● What to work on
Beneath this instruction is a listing; print exactly the lines in it starting at the line that contains "MySQL-compatible views include" and going through the line that contains "### INFORMATION_SCHEMA.*".

● Entries supplied
┄┄┄┄┄┄
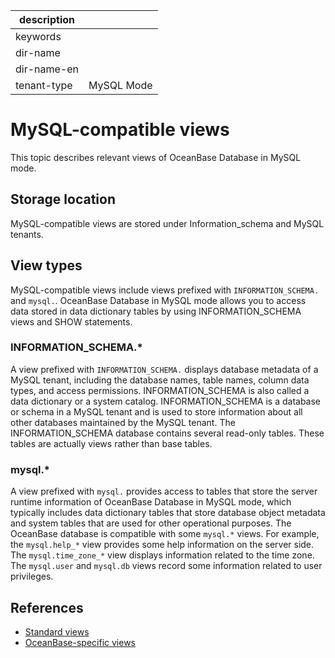 |description||
|---|---|
|keywords||
|dir-name||
|dir-name-en||
|tenant-type|MySQL Mode|

# MySQL-compatible views

This topic describes relevant views of OceanBase Database in MySQL mode.

## Storage location

MySQL-compatible views are stored under Information_schema and MySQL tenants.

## View types

MySQL-compatible views include views prefixed with `INFORMATION_SCHEMA.` and `mysql.`. OceanBase Database in MySQL mode allows you to access data stored in data dictionary tables by using INFORMATION_SCHEMA views and SHOW statements.

### INFORMATION_SCHEMA.*

A view prefixed with `INFORMATION_SCHEMA.` displays database metadata of a MySQL tenant, including the database names, table names, column data types, and access permissions. INFORMATION_SCHEMA is also called a data dictionary or a system catalog. INFORMATION_SCHEMA is a database or schema in a MySQL tenant and is used to store information about all other databases maintained by the MySQL tenant. The INFORMATION_SCHEMA database contains several read-only tables. These tables are actually views rather than base tables.

### mysql.*

A view prefixed with `mysql.` provides access to tables that store the server runtime information of OceanBase Database in MySQL mode, which typically includes data dictionary tables that store database object metadata and system tables that are used for other operational purposes. The OceanBase database is compatible with some `mysql.*` views. For example, the `mysql.help_*` view provides some help information on the server side. The `mysql.time_zone_*` view displays information related to the time zone. The `mysql.user` and `mysql.db` views record some information related to user privileges.

## References

* [Standard views](100.standard-view-overview-of-mysql-mode.md)
* [OceanBase-specific views](200.oceanBase-own-standard-view-of-mysql-mode.md)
┄┄┄┄┄┄
● Reply to the exercise
MySQL-compatible views include views prefixed with `INFORMATION_SCHEMA.` and `mysql.`. OceanBase Database in MySQL mode allows you to access data stored in data dictionary tables by using INFORMATION_SCHEMA views and SHOW statements.

### INFORMATION_SCHEMA.*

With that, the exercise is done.